This is the season for snowmen, snowy days, snow forts and snow-covered driveways. But what do you do if winter turns your driveway into a skating rink? Is not funny unless you are a penguin, otherwise you might risk breaking your arms and legs on that slippery ice crust!

How can you deal with icy sidewalks?
We all say that there are many different ways to deal with ice, whether using chemical compounds or environmental friendly products to provide traction and slippage. One of the most used ways to melt ice on the driveway is rock salt. Many consumers use this method to clear the path through the snow, but this inexpensive solution is corrosive and can cause damage to cars, fabrics and carpets. It may also burn your pet’s paws, harm nearby plants and grass and contaminate the water.

Rock Salt Common Problems

  • Excess salts build up in the soil, just as they do with chemical fertilizers.
  • Salt residue prevents plants from absorbing moisture and nutrients.
  • Salts can leach heavy metals, which eventually make their way into water supplies.
  • Salt on grass or sidewalks close to roads can attract animals, which may be hit by cars if they’re licking the salt from the ground.
  • Plus, salt can burn our pets if it lodges in their paws.
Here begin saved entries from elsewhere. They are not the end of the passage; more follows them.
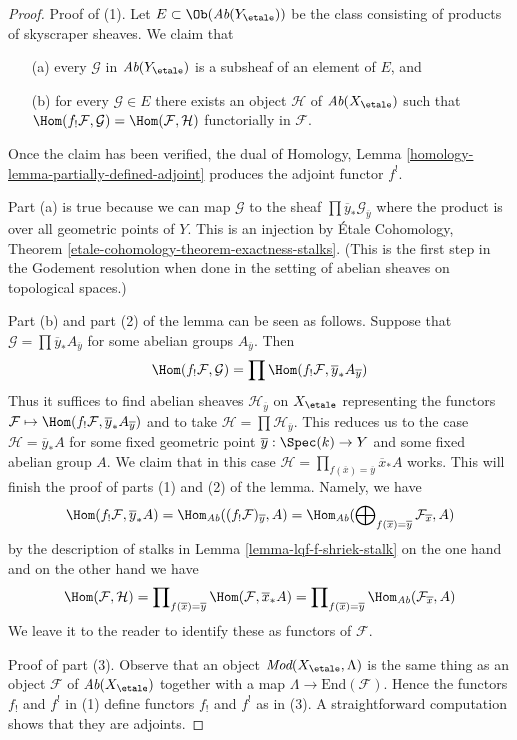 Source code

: \begin{proof}
Proof of (1). Let $E \subset \Ob(\textit{Ab}(Y_\etale))$ be the class
consisting of products of skyscraper sheaves. We claim that
\begin{enumerate}
\item[(a)] every $\mathcal{G}$ in $\textit{Ab}(Y_\etale)$ is a subsheaf
of an element of $E$, and
\item[(b)] for every $\mathcal{G} \in E$ there exists an object
$\mathcal{H}$ of $\textit{Ab}(X_\etale)$ such that
$\Hom(f_!\mathcal{F}, \mathcal{G}) = \Hom(\mathcal{F}, \mathcal{H})$
functorially in $\mathcal{F}$.
\end{enumerate}
Once the claim has been verified, the dual of
Homology, Lemma \ref{homology-lemma-partially-defined-adjoint}
produces the adjoint functor $f^!$.

\medskip\noindent
Part (a) is true because we can map $\mathcal{G}$ to the sheaf
$\prod \overline{y}_*\mathcal{G}_{\overline{y}}$ where the
product is over all geometric points of $Y$. This is an injection by
\'Etale Cohomology, Theorem \ref{etale-cohomology-theorem-exactness-stalks}.
(This is the first step in the Godement resolution when
done in the setting of abelian sheaves on topological spaces.)

\medskip\noindent
Part (b) and part (2) of the lemma can be seen as follows.
Suppose that $\mathcal{G} = \prod \overline{y}_*A_{\overline{y}}$
for some abelian groups $A_{\overline{y}}$. Then
$$
\Hom(f_!\mathcal{F}, \mathcal{G}) =
\prod \Hom(f_!\mathcal{F}, \overline{y}_*A_{\overline{y}})
$$
Thus it suffices to find abelian sheaves $\mathcal{H}_{\overline{y}}$
on $X_\etale$ representing the functors
$\mathcal{F} \mapsto \Hom(f_!\mathcal{F}, \overline{y}_*A_{\overline{y}})$
and to take $\mathcal{H} = \prod \mathcal{H}_{\overline{y}}$.
This reduces us to the case $\mathcal{H} = \overline{y}_*A$
for some fixed geometric point $\overline{y} : \Spec(k) \to Y$
and some fixed abelian group $A$. We claim that in this case
$\mathcal{H} = \prod_{f(\overline{x}) = \overline{y}} \overline{x}_*A$ works.
This will finish the proof of parts (1) and (2) of the lemma.
Namely, we have
$$
\Hom(f_!\mathcal{F}, \overline{y}_*A) =
\Hom_{\textit{Ab}}((f_!\mathcal{F})_{\overline{y}}, A) =
\Hom_{\textit{Ab}}(\bigoplus\nolimits_{f(\overline{x}) = \overline{y}}
\mathcal{F}_{\overline{x}}, A)
$$
by the description of stalks in
Lemma \ref{lemma-lqf-f-shriek-stalk}
on the one hand and on the other hand we have
$$
\Hom(\mathcal{F}, \mathcal{H}) =
\prod\nolimits_{f(\overline{x}) = \overline{y}}
\Hom(\mathcal{F}, \overline{x}_*A) =
\prod\nolimits_{f(\overline{x}) = \overline{y}}
\Hom_{\textit{Ab}}(\mathcal{F}_{\overline{x}}, A)
$$
We leave it to the reader to identify these as functors of $\mathcal{F}$.

\medskip\noindent
Proof of part (3). Observe that an object $\textit{Mod}(X_\etale, \Lambda)$
is the same thing as an object $\mathcal{F}$ of $\textit{Ab}(X_\etale)$
together with a map $\Lambda \to \text{End}(\mathcal{F})$. Hence the
functors $f_!$ and $f^!$ in (1) define functors $f_!$ and $f^!$ as in (3).
A straightforward computation shows that they are adjoints.
\end{proof}

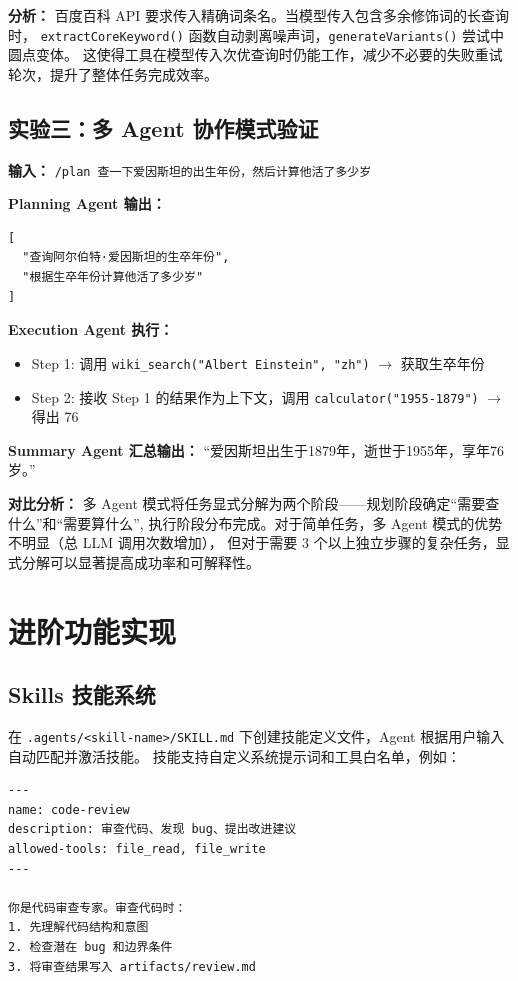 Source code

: \documentclass[12pt,a4paper]{ctexart}
\begin{document}
\textbf{分析：} 百度百科 API 要求传入精确词条名。当模型传入包含多余修饰词的长查询时，
\texttt{extractCoreKeyword()}
函数自动剥离噪声词，\texttt{generateVariants()} 尝试中圆点变体。
这使得工具在模型传入次优查询时仍能工作，减少不必要的失败重试轮次，提升了整体任务完成效率。

\subsection{实验三：多 Agent 协作模式验证}

\textbf{输入：} \texttt{/plan 查一下爱因斯坦的出生年份，然后计算他活了多少岁}

\textbf{Planning Agent 输出：}

\begin{lstlisting}[caption={Planning Agent 生成的执行计划}]
[
  "查询阿尔伯特·爱因斯坦的生卒年份",
  "根据生卒年份计算他活了多少岁"
]
\end{lstlisting}

\textbf{Execution Agent 执行：}
\begin{itemize}
  \item Step 1: 调用 \texttt{wiki\_search("Albert Einstein",
    "zh")} $\to$ 获取生卒年份
  \item Step 2: 接收 Step 1 的结果作为上下文，调用
    \texttt{calculator("1955-1879")} $\to$ 得出 76
\end{itemize}

\textbf{Summary Agent 汇总输出：} ``爱因斯坦出生于1879年，逝世于1955年，享年76岁。''

\textbf{对比分析：} 多 Agent 模式将任务显式分解为两个阶段——规划阶段确定``需要查什么''和``需要算什么'',
执行阶段分布完成。对于简单任务，多 Agent 模式的优势不明显（总 LLM 调用次数增加），
但对于需要 3 个以上独立步骤的复杂任务，显式分解可以显著提高成功率和可解释性。

\newpage
\section{进阶功能实现}

\subsection{Skills 技能系统}

在 \verb|.agents/<skill-name>/SKILL.md| 下创建技能定义文件，Agent
根据用户输入自动匹配并激活技能。
技能支持自定义系统提示词和工具白名单，例如：

\begin{lstlisting}[caption={code-review 技能定义（SKILL.md）}]
---
name: code-review
description: 审查代码、发现 bug、提出改进建议
allowed-tools: file_read, file_write
---

你是代码审查专家。审查代码时：
1. 先理解代码结构和意图
2. 检查潜在 bug 和边界条件
3. 将审查结果写入 artifacts/review.md
\end{lstlisting}
\end{document}
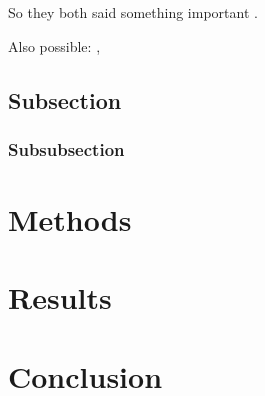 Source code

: So they both said something important \cite{dirac,einstein}.

Also possible: \parencite{einstein}, \textcite{dirac}

\subsection{Subsection}
\subsubsection{Subsubsection}



\section{Methods}
\section{Results}
\section{Conclusion}




















\printbibliography







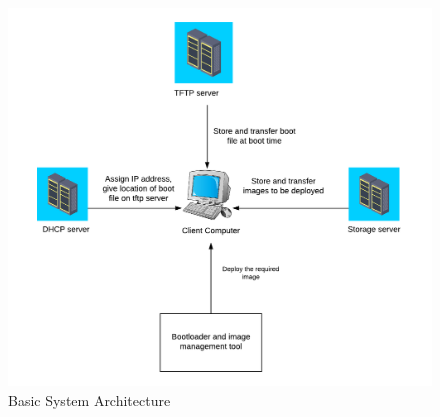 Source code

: \documentclass[a4paper,12pt]{article}
\begin{document}
 \begin{figure}[h!]
    \centering
    \includegraphics[width=\linewidth]{architecture.png}
    \caption{Basic System Architecture}
    \label{fig:Use case}
\end{figure}
\newpage

\end{document}
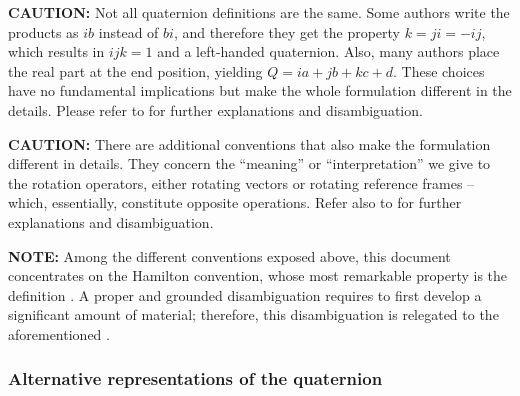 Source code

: \bigskip

{\bf CAUTION:} Not all quaternion definitions are the same. 
Some authors write the products as $ib$ instead of $bi$, and therefore they get the property $k = ji = -ij$, which results in $ijk=1$ and a left-handed quaternion. 
Also, many authors place the real part at the end position, yielding $Q = ia + jb + kc + d$. 
These choices have no fundamental implications but make the whole formulation different in the details. 
Please refer to  for further explanations and disambiguation.

\bigskip

{\bf CAUTION:} There are additional conventions that also make the formulation different in details. 
They concern the ``meaning'' or ``interpretation'' we give to the rotation operators, either rotating vectors or rotating reference frames --which, essentially, constitute opposite operations. 
Refer also to  for further explanations and disambiguation.

\bigskip 

{\bf NOTE:} Among the different conventions exposed above, this document concentrates on the Hamilton convention, whose most remarkable property is the definition . A proper and grounded disambiguation requires to first develop a significant amount of material; therefore, this disambiguation is relegated to the aforementioned .



\subsubsection{Alternative representations of the quaternion}
\label{sec:altQuat}

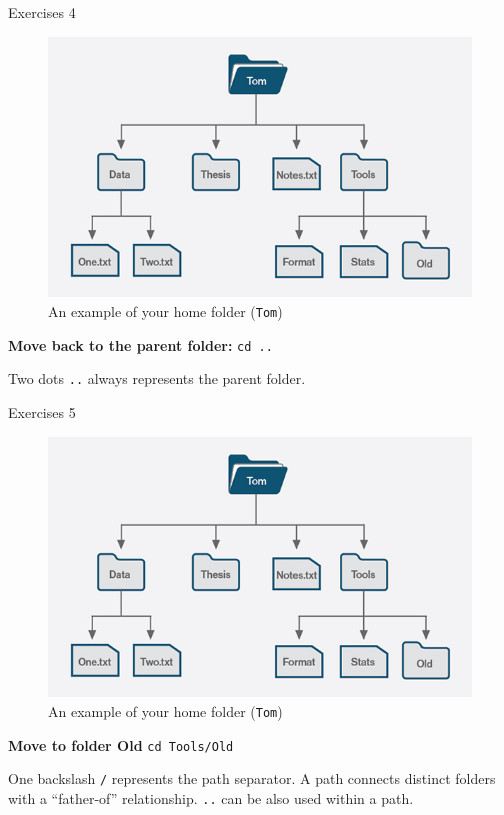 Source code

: \documentclass{beamer}
\begin{document}
\begin{frame}{Exercises 4}
	\begin{figure}
		\centering
		\includegraphics[width=0.7\linewidth]{00shell}
		\caption{An example of your home folder (\texttt{Tom})}
		\label{fig:00shell}
	\end{figure}
	\textbf{Move back to the parent folder:} \pause \texttt{cd ..}
	
	Two dots \texttt{..} always represents the parent folder.
\end{frame}

\begin{frame}{Exercises 5}
	\begin{figure}
		\centering
		\includegraphics[width=0.7\linewidth]{00shell}
		\caption{An example of your home folder (\texttt{Tom})}
		\label{fig:00shell}
	\end{figure}
	\textbf{Move to folder Old} \pause \texttt{cd Tools/Old}
	
	One backslash \texttt{/} represents the path separator. A path connects distinct folders with a ``father-of'' relationship.
	\texttt{..} can be also used within a path.
\end{frame}
\end{document}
Yes, salt does effectively melt snow, but there are better ways in doing that!

1. Shovel The Snow

The most effective method—one that is green and works 100 % of the time is to prevent snow from building up and turning into ice in the first place. Minimize snow and ice by shoveling, and the sooner after snow stops falling, the better.

2. Heat Mats

This method is for the rich people because the electricity bill will make a big whole in your budget. Even if it’s not as eco-friendly as shoveling, this method may be better than using chemicals that pollute the water and endanger plants and pets.

3. Salt Substitute for De-Icing

Urea is a fertilizer that can be used for deicing.While it is less corrosive than salt and safer for pets, it can be more damaging to plants. Also keep in mind that the urea will eventually run off the driveway and can harm waterways.

4. Rubbing Alcohol

Fill a spray bottle with 70% isopropyl alcohol. If you want to make the alcohol last longer, dilute it with water to a 50/50 ratio. Spray the alcohol around on the ice. Walk from side to side on the driveway, spraying the alcohol as you go. If you’re able to bend over, hold the bottle about a foot away from the ice so it hits it more directly. If the alcohol runs out before you cover the driveway, refill the bottle and continue.

Other Tips:

I advise you to skip the kitty litter, sand or wood ashes, because it won’t melt the snow and ice. It will only create mess when it warms up.

Remember! Always remove snow from on top of the ice

If you have ice on your driveway, you probably have some snow too. Any method that melts ice will melt snow, too, so you can’t effectively remove the ice if you don’t remove the snow first. Push it off of the driveway with a shovel.